Information provided Block Start

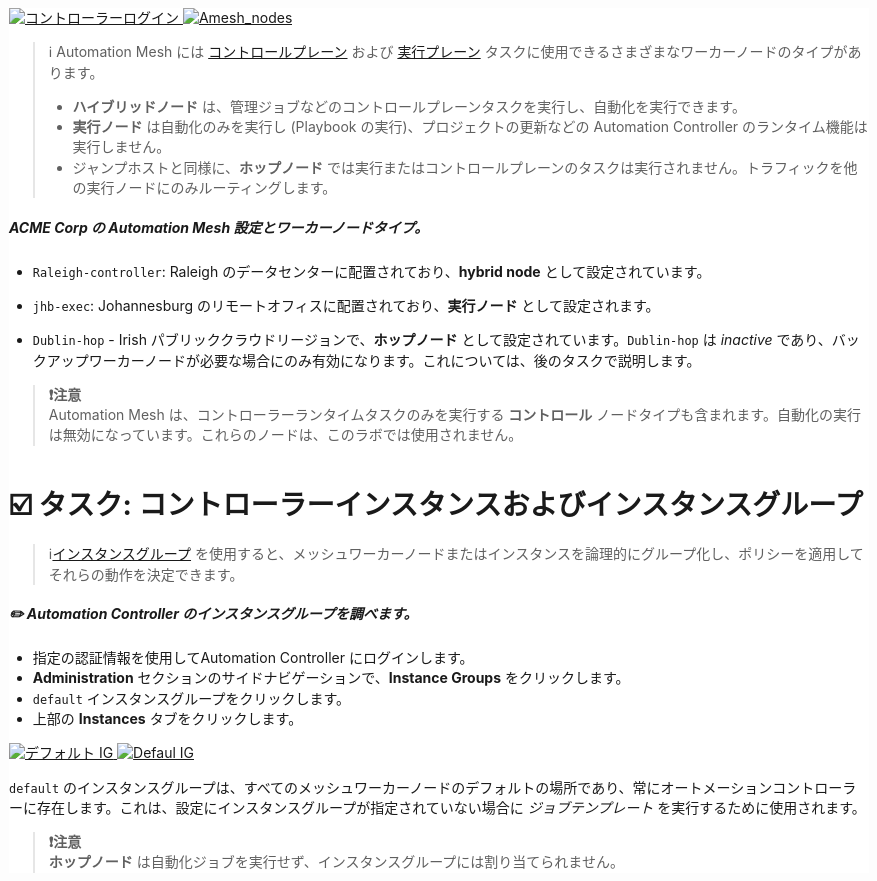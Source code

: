 <a href="#mesh_nodes">
  <img alt="コントローラーログイン" src="../assets/img/mesh_nodes.png" />
</a>

<a href="#" class="lightbox" id="mesh_nodes">
  <img alt="Amesh_nodes" src="../assets/img/mesh_nodes.png" />
</a>

>ℹ️ Automation Mesh には [コントロールプレーン](https://access.redhat.com/documentation/en-us/red_hat_ansible_automation_platform/2.1/html-single/red_hat_ansible_automation_platform_automation_mesh_guide/index#control_plane) および [実行プレーン](https://access.redhat.com/documentation/en-us/red_hat_ansible_automation_platform/2.1/html-single/red_hat_ansible_automation_platform_automation_mesh_guide/index#execution_plane) タスクに使用できるさまざまなワーカーノードのタイプがあります。
>* **ハイブリッドノード** は、管理ジョブなどのコントロールプレーンタスクを実行し、自動化を実行できます。
>* **実行ノード** は自動化のみを実行し (Playbook の実行)、プロジェクトの更新などの Automation Controller のランタイム機能は実行しません。
>* ジャンプホストと同様に、**ホップノード** では実行またはコントロールプレーンのタスクは実行されません。トラフィックを他の実行ノードにのみルーティングします。

##### ACME Corp の Automation Mesh 設定とワーカーノードタイプ。

* `Raleigh-controller`: Raleigh のデータセンターに配置されており、**hybrid node** として設定されています。

* `jhb-exec`: Johannesburg のリモートオフィスに配置されており、**実行ノード** として設定されます。

* `Dublin-hop` \- Irish パブリッククラウドリージョンで、**ホップノード** として設定されています。`Dublin-hop` は *inactive* であり、バックアップワーカーノードが必要な場合にのみ有効になります。これについては、後のタスクで説明します。

>**❗️注意**\
>Automation Mesh は、コントローラーランタイムタスクのみを実行する **コントロール** ノードタイプも含まれます。自動化の実行は無効になっています。これらのノードは、このラボでは使用されません。

☑️ タスク: コントローラーインスタンスおよびインスタンスグループ
===

>ℹ️[インスタンスグループ](https://docs.ansible.com/automation-controller/latest/html/userguide/instance_groups.html) を使用すると、メッシュワーカーノードまたはインスタンスを論理的にグループ化し、ポリシーを適用してそれらの動作を決定できます。

##### ✏️ Automation Controller のインスタンスグループを調べます。

* 指定の認証情報を使用してAutomation Controller にログインします。
* **Administration** セクションのサイドナビゲーションで、**Instance Groups** をクリックします。
* `default` インスタンスグループをクリックします。
* 上部の **Instances** タブをクリックします。

<a href="#default_ig">
  <img alt="デフォルト IG" src="../assets/img/default_ig.png" />
</a>

<a href="#" class="lightbox" id="default_ig">
  <img alt="Defaul IG" src="../assets/img/default_ig.png" />
</a>

`default` のインスタンスグループは、すべてのメッシュワーカーノードのデフォルトの場所であり、常にオートメーションコントローラーに存在します。これは、設定にインスタンスグループが指定されていない場合に *ジョブテンプレート* を実行するために使用されます。

>**❗️注意**\
>**ホップノード** は自動化ジョブを実行せず、インスタンスグループには割り当てられません。
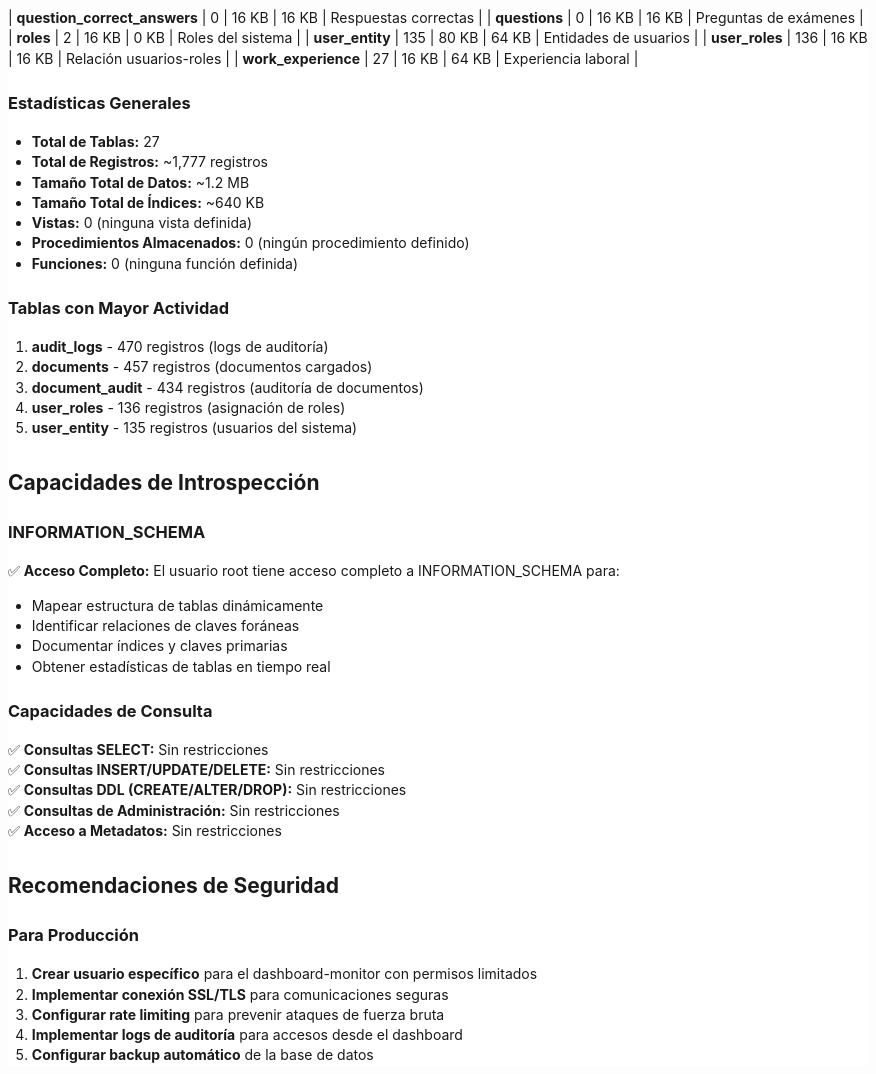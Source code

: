 | **question_correct_answers** | 0 | 16 KB | 16 KB | Respuestas correctas |
| **questions** | 0 | 16 KB | 16 KB | Preguntas de exámenes |
| **roles** | 2 | 16 KB | 0 KB | Roles del sistema |
| **user_entity** | 135 | 80 KB | 64 KB | Entidades de usuarios |
| **user_roles** | 136 | 16 KB | 16 KB | Relación usuarios-roles |
| **work_experience** | 27 | 16 KB | 64 KB | Experiencia laboral |

### Estadísticas Generales
- **Total de Tablas:** 27
- **Total de Registros:** ~1,777 registros
- **Tamaño Total de Datos:** ~1.2 MB
- **Tamaño Total de Índices:** ~640 KB
- **Vistas:** 0 (ninguna vista definida)
- **Procedimientos Almacenados:** 0 (ningún procedimiento definido)
- **Funciones:** 0 (ninguna función definida)

### Tablas con Mayor Actividad
1. **audit_logs** - 470 registros (logs de auditoría)
2. **documents** - 457 registros (documentos cargados)
3. **document_audit** - 434 registros (auditoría de documentos)
4. **user_roles** - 136 registros (asignación de roles)
5. **user_entity** - 135 registros (usuarios del sistema)

## Capacidades de Introspección

### INFORMATION_SCHEMA
✅ **Acceso Completo:** El usuario root tiene acceso completo a INFORMATION_SCHEMA para:
- Mapear estructura de tablas dinámicamente
- Identificar relaciones de claves foráneas
- Documentar índices y claves primarias
- Obtener estadísticas de tablas en tiempo real

### Capacidades de Consulta
✅ **Consultas SELECT:** Sin restricciones  
✅ **Consultas INSERT/UPDATE/DELETE:** Sin restricciones  
✅ **Consultas DDL (CREATE/ALTER/DROP):** Sin restricciones  
✅ **Consultas de Administración:** Sin restricciones  
✅ **Acceso a Metadatos:** Sin restricciones  

## Recomendaciones de Seguridad

### Para Producción
1. **Crear usuario específico** para el dashboard-monitor con permisos limitados
2. **Implementar conexión SSL/TLS** para comunicaciones seguras
3. **Configurar rate limiting** para prevenir ataques de fuerza bruta
4. **Implementar logs de auditoría** para accesos desde el dashboard
5. **Configurar backup automático** de la base de datos
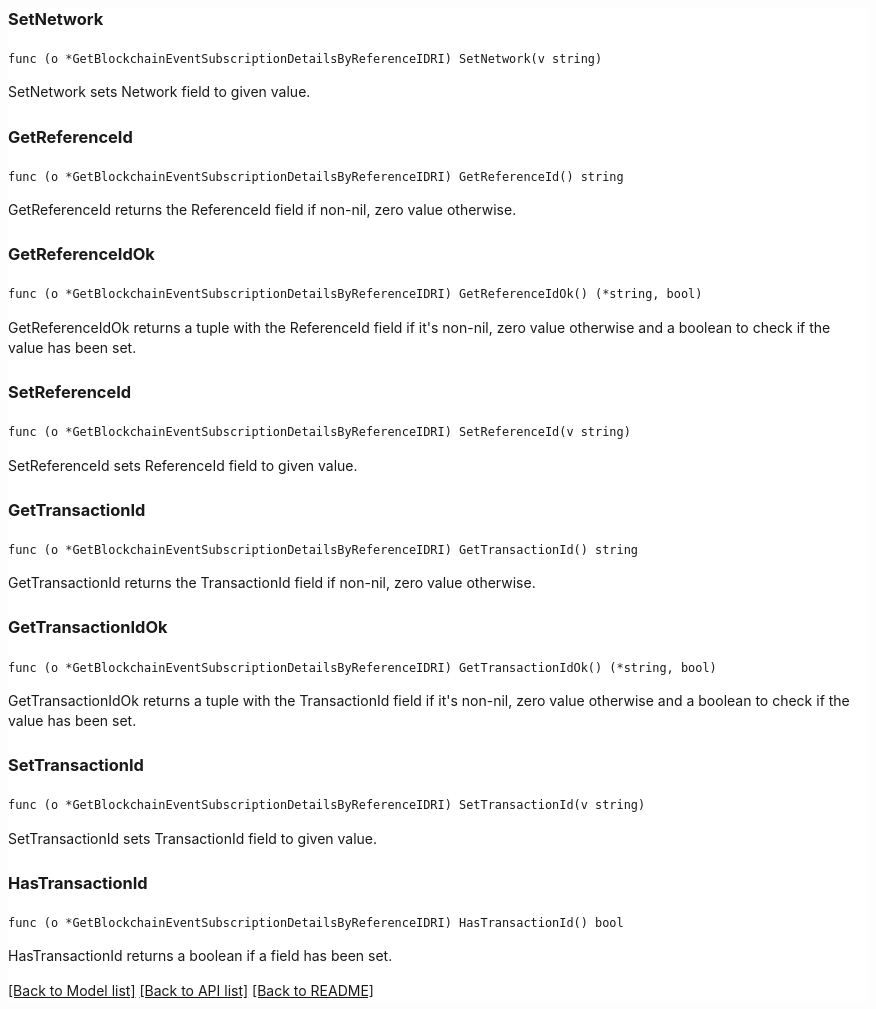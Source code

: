 ### SetNetwork

`func (o *GetBlockchainEventSubscriptionDetailsByReferenceIDRI) SetNetwork(v string)`

SetNetwork sets Network field to given value.


### GetReferenceId

`func (o *GetBlockchainEventSubscriptionDetailsByReferenceIDRI) GetReferenceId() string`

GetReferenceId returns the ReferenceId field if non-nil, zero value otherwise.

### GetReferenceIdOk

`func (o *GetBlockchainEventSubscriptionDetailsByReferenceIDRI) GetReferenceIdOk() (*string, bool)`

GetReferenceIdOk returns a tuple with the ReferenceId field if it's non-nil, zero value otherwise
and a boolean to check if the value has been set.

### SetReferenceId

`func (o *GetBlockchainEventSubscriptionDetailsByReferenceIDRI) SetReferenceId(v string)`

SetReferenceId sets ReferenceId field to given value.


### GetTransactionId

`func (o *GetBlockchainEventSubscriptionDetailsByReferenceIDRI) GetTransactionId() string`

GetTransactionId returns the TransactionId field if non-nil, zero value otherwise.

### GetTransactionIdOk

`func (o *GetBlockchainEventSubscriptionDetailsByReferenceIDRI) GetTransactionIdOk() (*string, bool)`

GetTransactionIdOk returns a tuple with the TransactionId field if it's non-nil, zero value otherwise
and a boolean to check if the value has been set.

### SetTransactionId

`func (o *GetBlockchainEventSubscriptionDetailsByReferenceIDRI) SetTransactionId(v string)`

SetTransactionId sets TransactionId field to given value.

### HasTransactionId

`func (o *GetBlockchainEventSubscriptionDetailsByReferenceIDRI) HasTransactionId() bool`

HasTransactionId returns a boolean if a field has been set.


[[Back to Model list]](../README.md#documentation-for-models) [[Back to API list]](../README.md#documentation-for-api-endpoints) [[Back to README]](../README.md)


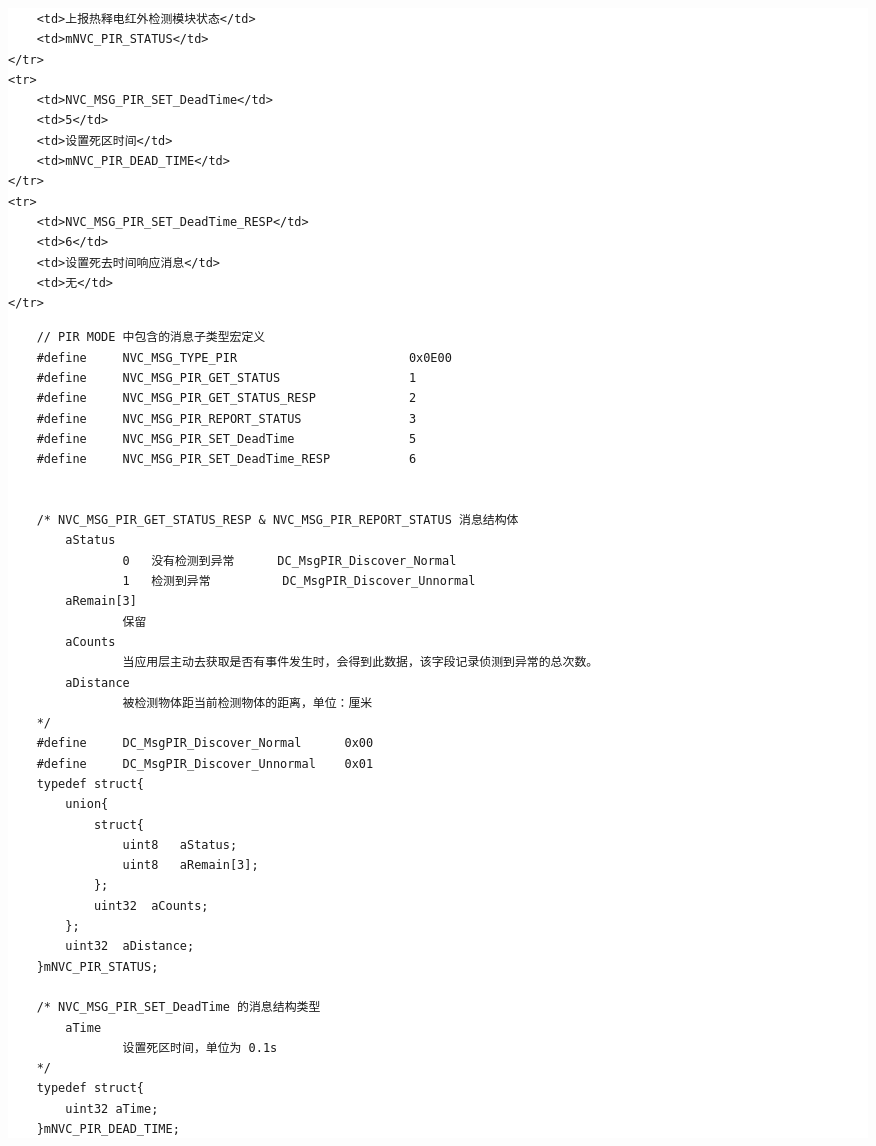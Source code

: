		<td>上报热释电红外检测模块状态</td>
		<td>mNVC_PIR_STATUS</td>
	</tr>
	<tr>
		<td>NVC_MSG_PIR_SET_DeadTime</td>
		<td>5</td>
		<td>设置死区时间</td>
		<td>mNVC_PIR_DEAD_TIME</td>
	</tr>
	<tr>
		<td>NVC_MSG_PIR_SET_DeadTime_RESP</td>
		<td>6</td>
		<td>设置死去时间响应消息</td>
		<td>无</td>
	</tr>
</table>


        // PIR MODE 中包含的消息子类型宏定义
        #define     NVC_MSG_TYPE_PIR                        0x0E00
        #define     NVC_MSG_PIR_GET_STATUS                  1
        #define     NVC_MSG_PIR_GET_STATUS_RESP             2
        #define     NVC_MSG_PIR_REPORT_STATUS               3
        #define     NVC_MSG_PIR_SET_DeadTime                5
        #define     NVC_MSG_PIR_SET_DeadTime_RESP           6
        
        
        /* NVC_MSG_PIR_GET_STATUS_RESP & NVC_MSG_PIR_REPORT_STATUS 消息结构体
            aStatus
                    0   没有检测到异常      DC_MsgPIR_Discover_Normal
                    1   检测到异常          DC_MsgPIR_Discover_Unnormal
            aRemain[3]
                    保留
            aCounts
                    当应用层主动去获取是否有事件发生时，会得到此数据，该字段记录侦测到异常的总次数。
            aDistance
                    被检测物体距当前检测物体的距离，单位：厘米
        */
        #define     DC_MsgPIR_Discover_Normal      0x00
        #define     DC_MsgPIR_Discover_Unnormal    0x01
        typedef struct{
            union{
                struct{
                    uint8   aStatus;
                    uint8   aRemain[3];
                };
                uint32  aCounts;
            };
            uint32  aDistance;
        }mNVC_PIR_STATUS;
        
        /* NVC_MSG_PIR_SET_DeadTime 的消息结构类型
            aTime
                    设置死区时间，单位为 0.1s
        */
        typedef struct{
            uint32 aTime;
        }mNVC_PIR_DEAD_TIME;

Information provided Block End

__Directions for this task__: Write out every line of the entries that holds the word "tuple".

__Answer to the exercise__:
GetReferenceIdOk returns a tuple with the ReferenceId field if it's non-nil, zero value otherwise
GetTransactionIdOk returns a tuple with the TransactionId field if it's non-nil, zero value otherwise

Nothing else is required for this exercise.